Yaşımıza uygun sağlıklı kiloya ulaşmak için neler yapılmalıdır?
 
 1- Önce doktor tarafından kişi genel bir muayeneden geçirilmelidir. Muayene sonucuna göre, tespit edilen aksaklıklar ( bazı hastalıklar ve yaşam tarzı v.b.) belirlenmiş olur.
 
2- Muayene ile tespit edilemeyen bazı vücut değerleri ile ilgili tetkikler istenebilir. (A.K.Ş., kolesterol, trigliserit, üre, ürik asit v.b.)
 
3- Bilgisayarlı vücut bileşim analizi ile; vücuttaki total yağ, kas, su oranı ve bazal metabolizma enerjisi (yani vücudun dinlenir halde iken harcadığı enerji) ölçümü yaplır.
 
4- Sağlıklı kiloya ulaşmak için, tespiit edilen hastalıkların (varsa) tıbbi tedavisi yapıldıktan sonra, diyetisyen tarafından kilo verme amaçlı kişinin niteliklerine uygun beslenme programlarına geçilir.
 
şeklinde sıralanabilir.
 

Kişi günlük yaşamdan kopmadan, sosyal yaşamını kendi koşullarının gerektirdiği gibi sürdürerek ve sağlığını tehlikeye atmadan kilo verebilir. Temel besin grupları arasındaki denge ve günlük harcanan enerji aşılmadan vücudumuz için gerekli gıdalar tüketilebilir. Program sürecinde halsizlik, yorgunluk ve asabiyet  fazla hissedilmez. Günlük mönüde özel yemekler yer almaz.
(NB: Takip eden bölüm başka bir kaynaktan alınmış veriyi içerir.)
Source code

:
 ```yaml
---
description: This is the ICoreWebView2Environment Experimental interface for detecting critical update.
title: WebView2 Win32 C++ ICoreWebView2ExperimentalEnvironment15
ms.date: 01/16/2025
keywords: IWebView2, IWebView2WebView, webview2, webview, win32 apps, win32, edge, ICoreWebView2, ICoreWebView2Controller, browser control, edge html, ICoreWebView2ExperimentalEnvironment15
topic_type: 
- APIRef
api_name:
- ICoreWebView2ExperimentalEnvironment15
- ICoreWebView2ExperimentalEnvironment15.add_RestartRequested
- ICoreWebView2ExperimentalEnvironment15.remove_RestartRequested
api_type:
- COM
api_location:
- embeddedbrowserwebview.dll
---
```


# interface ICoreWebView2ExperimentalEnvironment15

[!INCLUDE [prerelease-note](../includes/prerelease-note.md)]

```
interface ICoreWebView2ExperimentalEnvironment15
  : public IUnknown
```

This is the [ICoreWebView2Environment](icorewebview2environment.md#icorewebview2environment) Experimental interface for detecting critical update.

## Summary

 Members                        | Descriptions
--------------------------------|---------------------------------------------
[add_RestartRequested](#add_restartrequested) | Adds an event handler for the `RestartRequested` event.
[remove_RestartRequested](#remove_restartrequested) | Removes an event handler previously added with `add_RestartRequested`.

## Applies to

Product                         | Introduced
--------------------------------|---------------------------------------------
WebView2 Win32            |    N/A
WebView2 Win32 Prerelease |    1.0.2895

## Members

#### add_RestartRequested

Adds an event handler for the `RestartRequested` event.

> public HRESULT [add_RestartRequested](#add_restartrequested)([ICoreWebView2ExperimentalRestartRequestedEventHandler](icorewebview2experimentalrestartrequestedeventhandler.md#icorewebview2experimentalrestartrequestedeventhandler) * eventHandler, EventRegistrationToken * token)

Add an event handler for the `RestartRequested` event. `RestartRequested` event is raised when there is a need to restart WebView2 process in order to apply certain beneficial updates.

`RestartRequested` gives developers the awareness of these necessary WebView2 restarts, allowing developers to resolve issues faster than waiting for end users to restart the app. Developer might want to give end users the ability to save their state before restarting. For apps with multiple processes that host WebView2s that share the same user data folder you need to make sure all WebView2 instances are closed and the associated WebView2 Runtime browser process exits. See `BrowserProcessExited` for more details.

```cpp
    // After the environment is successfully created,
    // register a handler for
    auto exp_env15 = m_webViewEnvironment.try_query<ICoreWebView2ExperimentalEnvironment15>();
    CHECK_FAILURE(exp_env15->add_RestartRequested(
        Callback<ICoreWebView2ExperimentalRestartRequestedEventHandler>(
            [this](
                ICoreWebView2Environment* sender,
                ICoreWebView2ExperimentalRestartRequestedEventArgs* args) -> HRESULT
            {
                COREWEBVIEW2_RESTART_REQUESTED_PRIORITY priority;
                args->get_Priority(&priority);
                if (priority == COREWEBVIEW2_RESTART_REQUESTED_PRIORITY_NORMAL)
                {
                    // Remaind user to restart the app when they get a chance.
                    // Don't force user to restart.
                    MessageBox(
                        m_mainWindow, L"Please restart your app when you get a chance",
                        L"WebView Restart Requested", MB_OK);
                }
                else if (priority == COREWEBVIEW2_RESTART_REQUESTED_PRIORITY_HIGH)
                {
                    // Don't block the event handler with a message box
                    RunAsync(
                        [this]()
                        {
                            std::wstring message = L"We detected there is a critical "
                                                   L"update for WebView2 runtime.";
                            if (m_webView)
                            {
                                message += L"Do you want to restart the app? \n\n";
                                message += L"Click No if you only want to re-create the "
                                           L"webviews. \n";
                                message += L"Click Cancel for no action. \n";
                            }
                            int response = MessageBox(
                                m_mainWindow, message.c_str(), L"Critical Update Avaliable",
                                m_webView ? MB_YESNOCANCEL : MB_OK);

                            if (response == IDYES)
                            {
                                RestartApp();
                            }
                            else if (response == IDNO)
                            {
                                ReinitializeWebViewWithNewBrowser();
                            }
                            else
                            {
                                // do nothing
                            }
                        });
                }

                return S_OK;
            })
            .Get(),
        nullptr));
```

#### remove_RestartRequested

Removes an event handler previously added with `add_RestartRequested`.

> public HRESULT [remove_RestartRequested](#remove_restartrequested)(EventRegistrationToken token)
Her zaman ve her yerde rahatlıkla bulunabilecek yiyecek ve yemekler önerilir.  Kilo her hafta diyetisyen tarafından kontrol edilmelidir. Hedeflenen kiloya ulaştıktan sonra kilo koruma programına başlanmalıdır.
 
Kilo verme ve bunu izleyen kilo koruma programlarının süresi verilmesi gereken kilo, kişinin sağlık durumu ve yaşına göre ayarlanır.
 
Bölgesel kilo problemleri ön planda ise yukardaki uygulamalara ek olarak bazı programlar ilave edilebilir.